Principles for using market shaping to combat climate change

MSA team members William Arnesen (Policy Manager) and Professor Rachel Glennerster (Faculty Director) recently published a draft chapter in the National Bureau of Economic Research’s collected volume “New Directions in Market Shaping” entitled “Market Shaping for Climate Change.” The piece sets out:

  1. basic principles for when to use push and pull mechanisms for climate change, and
  2. how pull mechanisms could be used for decarbonization efforts, particularly in cement decarbonization.

 

The abstract is excerpted below and the full piece, which is still preliminary and has not yet been subject to NBER’s formal review process, is available online here.

 

Pull mechanisms represent a potentially promising tool by which policymakers can accelerate the pace of socially valuable innovation that can help combat climate change.
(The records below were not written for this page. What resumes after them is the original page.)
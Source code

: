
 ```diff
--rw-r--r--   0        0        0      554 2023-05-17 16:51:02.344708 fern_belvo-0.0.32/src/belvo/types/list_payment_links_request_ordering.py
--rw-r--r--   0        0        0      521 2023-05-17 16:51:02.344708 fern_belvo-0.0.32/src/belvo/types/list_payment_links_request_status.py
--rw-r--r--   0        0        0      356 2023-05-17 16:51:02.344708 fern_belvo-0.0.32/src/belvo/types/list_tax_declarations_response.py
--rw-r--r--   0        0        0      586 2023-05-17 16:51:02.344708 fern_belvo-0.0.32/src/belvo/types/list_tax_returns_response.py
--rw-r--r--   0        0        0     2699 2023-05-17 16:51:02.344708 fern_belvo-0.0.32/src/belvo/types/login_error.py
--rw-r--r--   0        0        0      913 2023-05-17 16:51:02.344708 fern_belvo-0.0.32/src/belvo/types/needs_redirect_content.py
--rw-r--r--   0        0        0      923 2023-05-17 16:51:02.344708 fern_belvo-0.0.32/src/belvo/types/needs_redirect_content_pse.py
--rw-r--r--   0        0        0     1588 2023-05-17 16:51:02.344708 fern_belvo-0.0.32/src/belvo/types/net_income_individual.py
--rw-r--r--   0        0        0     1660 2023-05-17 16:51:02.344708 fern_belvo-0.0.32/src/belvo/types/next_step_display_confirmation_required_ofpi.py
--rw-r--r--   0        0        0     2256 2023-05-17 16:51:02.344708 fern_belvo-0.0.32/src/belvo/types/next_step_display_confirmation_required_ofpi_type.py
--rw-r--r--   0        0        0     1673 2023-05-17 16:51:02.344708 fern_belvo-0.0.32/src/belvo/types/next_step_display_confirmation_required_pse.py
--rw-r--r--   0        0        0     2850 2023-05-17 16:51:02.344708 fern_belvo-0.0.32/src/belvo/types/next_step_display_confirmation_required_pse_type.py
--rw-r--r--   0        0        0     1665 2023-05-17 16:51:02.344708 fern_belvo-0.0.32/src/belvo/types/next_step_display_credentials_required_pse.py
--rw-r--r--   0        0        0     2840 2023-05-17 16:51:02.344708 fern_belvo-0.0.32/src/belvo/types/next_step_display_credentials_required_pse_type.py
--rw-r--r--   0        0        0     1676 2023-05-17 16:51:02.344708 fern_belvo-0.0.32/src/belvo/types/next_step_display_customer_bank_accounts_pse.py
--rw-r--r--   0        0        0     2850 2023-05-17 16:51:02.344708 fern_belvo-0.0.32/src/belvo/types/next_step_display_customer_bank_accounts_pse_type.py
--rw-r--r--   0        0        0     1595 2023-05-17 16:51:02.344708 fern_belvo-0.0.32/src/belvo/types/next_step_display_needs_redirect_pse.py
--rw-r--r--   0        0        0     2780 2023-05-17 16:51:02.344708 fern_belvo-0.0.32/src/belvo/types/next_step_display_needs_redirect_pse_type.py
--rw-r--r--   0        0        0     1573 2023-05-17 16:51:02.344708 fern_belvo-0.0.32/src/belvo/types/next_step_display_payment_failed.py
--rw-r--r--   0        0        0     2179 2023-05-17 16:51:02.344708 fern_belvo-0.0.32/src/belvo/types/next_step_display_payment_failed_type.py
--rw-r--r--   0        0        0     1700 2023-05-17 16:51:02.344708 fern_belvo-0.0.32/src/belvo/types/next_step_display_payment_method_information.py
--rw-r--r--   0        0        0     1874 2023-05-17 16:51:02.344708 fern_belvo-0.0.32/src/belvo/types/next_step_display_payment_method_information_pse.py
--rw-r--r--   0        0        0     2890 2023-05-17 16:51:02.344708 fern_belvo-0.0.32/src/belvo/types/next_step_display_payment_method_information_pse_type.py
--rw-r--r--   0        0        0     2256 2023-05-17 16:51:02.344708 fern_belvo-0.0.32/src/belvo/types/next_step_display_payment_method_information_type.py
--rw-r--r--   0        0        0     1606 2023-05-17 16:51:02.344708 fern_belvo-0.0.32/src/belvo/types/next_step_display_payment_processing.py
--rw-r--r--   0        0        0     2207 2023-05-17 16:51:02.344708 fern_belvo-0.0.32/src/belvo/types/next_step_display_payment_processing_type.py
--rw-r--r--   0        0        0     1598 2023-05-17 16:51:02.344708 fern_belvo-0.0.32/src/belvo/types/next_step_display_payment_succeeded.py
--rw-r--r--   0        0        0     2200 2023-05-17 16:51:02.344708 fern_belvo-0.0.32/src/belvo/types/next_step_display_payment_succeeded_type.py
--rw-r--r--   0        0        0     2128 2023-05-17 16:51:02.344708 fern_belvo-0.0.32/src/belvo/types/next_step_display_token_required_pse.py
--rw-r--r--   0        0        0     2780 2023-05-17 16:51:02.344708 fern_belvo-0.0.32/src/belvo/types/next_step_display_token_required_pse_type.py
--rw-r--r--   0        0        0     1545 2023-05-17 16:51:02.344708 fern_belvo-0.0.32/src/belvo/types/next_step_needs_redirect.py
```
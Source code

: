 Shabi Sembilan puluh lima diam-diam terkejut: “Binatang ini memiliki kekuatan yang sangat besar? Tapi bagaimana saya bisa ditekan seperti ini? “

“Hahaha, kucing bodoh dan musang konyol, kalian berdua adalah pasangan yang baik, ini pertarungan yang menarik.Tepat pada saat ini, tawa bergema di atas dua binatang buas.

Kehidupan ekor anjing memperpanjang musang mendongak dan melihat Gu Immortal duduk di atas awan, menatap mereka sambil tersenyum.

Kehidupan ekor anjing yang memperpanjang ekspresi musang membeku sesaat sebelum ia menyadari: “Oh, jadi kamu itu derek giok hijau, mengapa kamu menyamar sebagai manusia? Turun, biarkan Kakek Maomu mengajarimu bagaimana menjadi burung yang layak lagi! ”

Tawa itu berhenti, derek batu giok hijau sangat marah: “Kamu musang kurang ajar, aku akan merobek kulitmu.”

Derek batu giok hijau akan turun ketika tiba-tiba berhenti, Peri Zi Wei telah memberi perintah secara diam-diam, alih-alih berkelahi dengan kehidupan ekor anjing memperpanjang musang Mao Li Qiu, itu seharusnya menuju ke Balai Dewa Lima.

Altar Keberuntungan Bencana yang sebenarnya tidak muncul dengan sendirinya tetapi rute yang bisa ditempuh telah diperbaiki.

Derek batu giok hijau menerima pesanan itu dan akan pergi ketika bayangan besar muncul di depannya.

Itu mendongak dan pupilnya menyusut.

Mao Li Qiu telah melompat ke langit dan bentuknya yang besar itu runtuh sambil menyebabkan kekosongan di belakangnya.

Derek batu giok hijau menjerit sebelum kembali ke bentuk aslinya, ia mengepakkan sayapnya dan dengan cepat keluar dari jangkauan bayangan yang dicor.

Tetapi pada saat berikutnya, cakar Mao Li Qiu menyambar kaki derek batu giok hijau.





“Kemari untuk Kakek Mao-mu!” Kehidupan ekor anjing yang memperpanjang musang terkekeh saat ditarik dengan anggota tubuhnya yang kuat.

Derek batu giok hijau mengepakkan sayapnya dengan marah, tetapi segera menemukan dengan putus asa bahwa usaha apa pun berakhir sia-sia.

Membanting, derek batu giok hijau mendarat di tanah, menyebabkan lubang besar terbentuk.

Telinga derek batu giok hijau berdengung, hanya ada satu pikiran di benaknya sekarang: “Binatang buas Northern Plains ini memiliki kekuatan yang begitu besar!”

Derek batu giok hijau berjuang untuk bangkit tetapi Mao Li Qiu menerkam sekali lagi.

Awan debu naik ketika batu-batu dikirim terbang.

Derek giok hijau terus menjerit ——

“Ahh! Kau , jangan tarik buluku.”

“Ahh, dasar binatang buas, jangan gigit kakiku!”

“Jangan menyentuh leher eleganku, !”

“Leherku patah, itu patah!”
Pull mechanisms are tools by which government, private, or philanthropic sponsors incentivize innovation by increasing the returns to said innovation generally, i.e.by paying for research outputs. Unlike patents, pull mechanisms do not result in a specific firm ending up with a monopoly over new inventions, which may result in higher prices and lower quantity supplied of the newly invented goods, in turn hampering efforts to rapidly decarbonize the economy. Unlike other tools such as grants, pull mechanisms can be designed to be agnostic across firms and technological pathways, helping sidestep the problem that program sponsors (such as the government) are often highly uncertain which firms or approaches will prove most successful in the long run. For many climate challenges, such as decarbonizing heavy industry like cement or developing cheap means of removing carbon dioxide removal, there is a wide panoply of possible solutions. Many will likely prove technologically infeasible, and others may prove technologically possible but economically unviable. A well-designed firm- and technology-agnostic approach is flexible enough to support different pathways is a useful tool in a toolbox in encouraging innovation under such uncertainty.